Empezó a manosearla, le arrancó la camiseta y el sujetador. Otra vez aquellos puños. No paraba de pegarle. Con el cuchillo en el cuello, la obligó a quitarse los pantalones y las bragas, le metió unos dedos torpes entre las piernas.
Ella recordó: no hay que resistirse a un violador. Lo había leído en alguna parte.
Le dijo: «Vamos al asiento de atrás para que disfrutemos los dos».
Él respondió con sorna: «Sí, eso es, zorra».
Se puso a cuatro patas en el asiento trasero, intentando encontrar en la oscuridad la manilla que abría la puerta.
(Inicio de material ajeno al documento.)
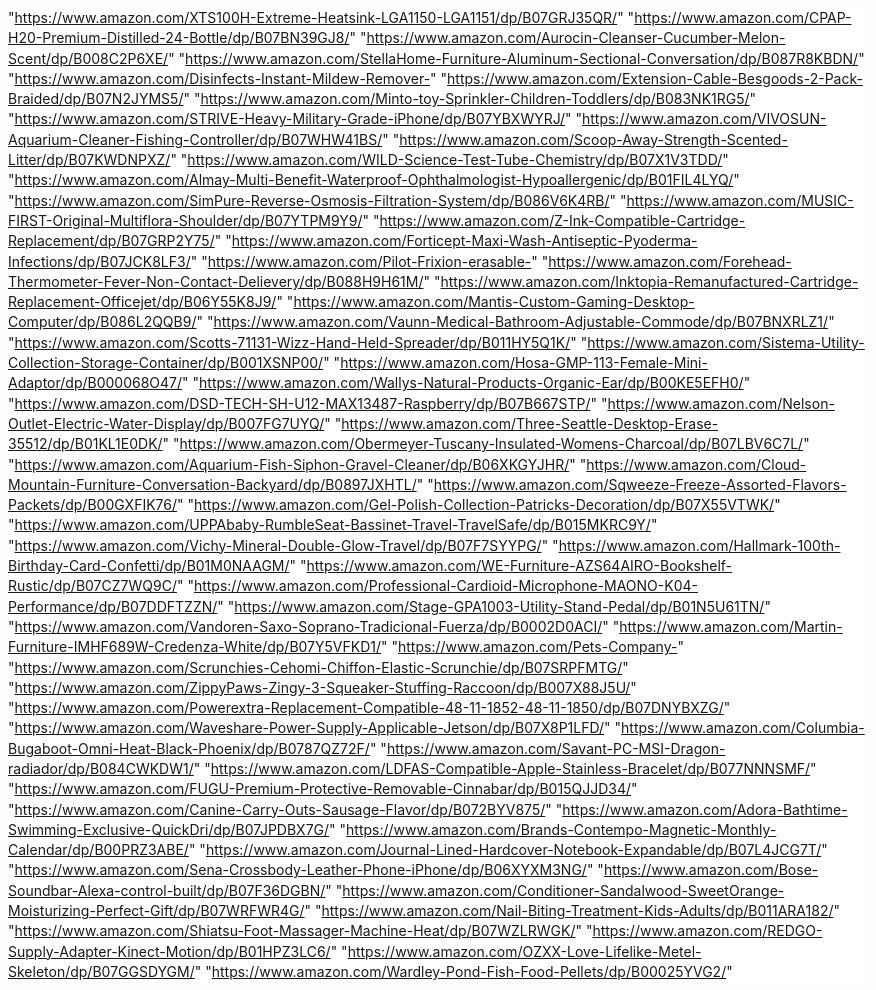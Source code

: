 "https://www.amazon.com/XTS100H-Extreme-Heatsink-LGA1150-LGA1151/dp/B07GRJ35QR/"
"https://www.amazon.com/CPAP-H20-Premium-Distilled-24-Bottle/dp/B07BN39GJ8/"
"https://www.amazon.com/Aurocin-Cleanser-Cucumber-Melon-Scent/dp/B008C2P6XE/"
"https://www.amazon.com/StellaHome-Furniture-Aluminum-Sectional-Conversation/dp/B087R8KBDN/"
"https://www.amazon.com/Disinfects-Instant-Mildew-Remover-"
"https://www.amazon.com/Extension-Cable-Besgoods-2-Pack-Braided/dp/B07N2JYMS5/"
"https://www.amazon.com/Minto-toy-Sprinkler-Children-Toddlers/dp/B083NK1RG5/"
"https://www.amazon.com/STRIVE-Heavy-Military-Grade-iPhone/dp/B07YBXWYRJ/"
"https://www.amazon.com/VIVOSUN-Aquarium-Cleaner-Fishing-Controller/dp/B07WHW41BS/"
"https://www.amazon.com/Scoop-Away-Strength-Scented-Litter/dp/B07KWDNPXZ/"
"https://www.amazon.com/WILD-Science-Test-Tube-Chemistry/dp/B07X1V3TDD/"
"https://www.amazon.com/Almay-Multi-Benefit-Waterproof-Ophthalmologist-Hypoallergenic/dp/B01FIL4LYQ/"
"https://www.amazon.com/SimPure-Reverse-Osmosis-Filtration-System/dp/B086V6K4RB/"
"https://www.amazon.com/MUSIC-FIRST-Original-Multiflora-Shoulder/dp/B07YTPM9Y9/"
"https://www.amazon.com/Z-Ink-Compatible-Cartridge-Replacement/dp/B07GRP2Y75/"
"https://www.amazon.com/Forticept-Maxi-Wash-Antiseptic-Pyoderma-Infections/dp/B07JCK8LF3/"
"https://www.amazon.com/Pilot-Frixion-erasable-"
"https://www.amazon.com/Forehead-Thermometer-Fever-Non-Contact-Delievery/dp/B088H9H61M/"
"https://www.amazon.com/Inktopia-Remanufactured-Cartridge-Replacement-Officejet/dp/B06Y55K8J9/"
"https://www.amazon.com/Mantis-Custom-Gaming-Desktop-Computer/dp/B086L2QQB9/"
"https://www.amazon.com/Vaunn-Medical-Bathroom-Adjustable-Commode/dp/B07BNXRLZ1/"
"https://www.amazon.com/Scotts-71131-Wizz-Hand-Held-Spreader/dp/B011HY5Q1K/"
"https://www.amazon.com/Sistema-Utility-Collection-Storage-Container/dp/B001XSNP00/"
"https://www.amazon.com/Hosa-GMP-113-Female-Mini-Adaptor/dp/B000068O47/"
"https://www.amazon.com/Wallys-Natural-Products-Organic-Ear/dp/B00KE5EFH0/"
"https://www.amazon.com/DSD-TECH-SH-U12-MAX13487-Raspberry/dp/B07B667STP/"
"https://www.amazon.com/Nelson-Outlet-Electric-Water-Display/dp/B007FG7UYQ/"
"https://www.amazon.com/Three-Seattle-Desktop-Erase-35512/dp/B01KL1E0DK/"
"https://www.amazon.com/Obermeyer-Tuscany-Insulated-Womens-Charcoal/dp/B07LBV6C7L/"
"https://www.amazon.com/Aquarium-Fish-Siphon-Gravel-Cleaner/dp/B06XKGYJHR/"
"https://www.amazon.com/Cloud-Mountain-Furniture-Conversation-Backyard/dp/B0897JXHTL/"
"https://www.amazon.com/Sqweeze-Freeze-Assorted-Flavors-Packets/dp/B00GXFIK76/"
"https://www.amazon.com/Gel-Polish-Collection-Patricks-Decoration/dp/B07X55VTWK/"
"https://www.amazon.com/UPPAbaby-RumbleSeat-Bassinet-Travel-TravelSafe/dp/B015MKRC9Y/"
"https://www.amazon.com/Vichy-Mineral-Double-Glow-Travel/dp/B07F7SYYPG/"
"https://www.amazon.com/Hallmark-100th-Birthday-Card-Confetti/dp/B01M0NAAGM/"
"https://www.amazon.com/WE-Furniture-AZS64AIRO-Bookshelf-Rustic/dp/B07CZ7WQ9C/"
"https://www.amazon.com/Professional-Cardioid-Microphone-MAONO-K04-Performance/dp/B07DDFTZZN/"
"https://www.amazon.com/Stage-GPA1003-Utility-Stand-Pedal/dp/B01N5U61TN/"
"https://www.amazon.com/Vandoren-Saxo-Soprano-Tradicional-Fuerza/dp/B0002D0ACI/"
"https://www.amazon.com/Martin-Furniture-IMHF689W-Credenza-White/dp/B07Y5VFKD1/"
"https://www.amazon.com/Pets-Company-"
"https://www.amazon.com/Scrunchies-Cehomi-Chiffon-Elastic-Scrunchie/dp/B07SRPFMTG/"
"https://www.amazon.com/ZippyPaws-Zingy-3-Squeaker-Stuffing-Raccoon/dp/B007X88J5U/"
"https://www.amazon.com/Powerextra-Replacement-Compatible-48-11-1852-48-11-1850/dp/B07DNYBXZG/"
"https://www.amazon.com/Waveshare-Power-Supply-Applicable-Jetson/dp/B07X8P1LFD/"
"https://www.amazon.com/Columbia-Bugaboot-Omni-Heat-Black-Phoenix/dp/B0787QZ72F/"
"https://www.amazon.com/Savant-PC-MSI-Dragon-radiador/dp/B084CWKDW1/"
"https://www.amazon.com/LDFAS-Compatible-Apple-Stainless-Bracelet/dp/B077NNNSMF/"
"https://www.amazon.com/FUGU-Premium-Protective-Removable-Cinnabar/dp/B015QJJD34/"
"https://www.amazon.com/Canine-Carry-Outs-Sausage-Flavor/dp/B072BYV875/"
"https://www.amazon.com/Adora-Bathtime-Swimming-Exclusive-QuickDri/dp/B07JPDBX7G/"
"https://www.amazon.com/Brands-Contempo-Magnetic-Monthly-Calendar/dp/B00PRZ3ABE/"
"https://www.amazon.com/Journal-Lined-Hardcover-Notebook-Expandable/dp/B07L4JCG7T/"
"https://www.amazon.com/Sena-Crossbody-Leather-Phone-iPhone/dp/B06XYXM3NG/"
"https://www.amazon.com/Bose-Soundbar-Alexa-control-built/dp/B07F36DGBN/"
"https://www.amazon.com/Conditioner-Sandalwood-SweetOrange-Moisturizing-Perfect-Gift/dp/B07WRFWR4G/"
"https://www.amazon.com/Nail-Biting-Treatment-Kids-Adults/dp/B011ARA182/"
"https://www.amazon.com/Shiatsu-Foot-Massager-Machine-Heat/dp/B07WZLRWGK/"
"https://www.amazon.com/REDGO-Supply-Adapter-Kinect-Motion/dp/B01HPZ3LC6/"
"https://www.amazon.com/OZXX-Love-Lifelike-Metel-Skeleton/dp/B07GGSDYGM/"
"https://www.amazon.com/Wardley-Pond-Fish-Food-Pellets/dp/B00025YVG2/"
El hombre seguía detrás de ella, manoseándola.
Con la mano sana consiguió abrir la puerta, se arrastró fuera como pudo y le dio con ella en las narices. Al salir corriendo desesperadamente se dio contra un poste de teléfonos. Siguió corriendo como pudo, desnuda y ensangrentada bajo la lluvia fría.
¡Dios! Recordé cómo me había pedido que la acompañara.
—¿Qué aspecto tenía?
Contestó algo ininteligible.
—¿No sería bajo y musculoso?
Puede que fuera el mismo pequeño matón.
Gloria volvió a murmurar algo.
Dejé de presionarla. Ya le había hecho pasar un rato bastante malo.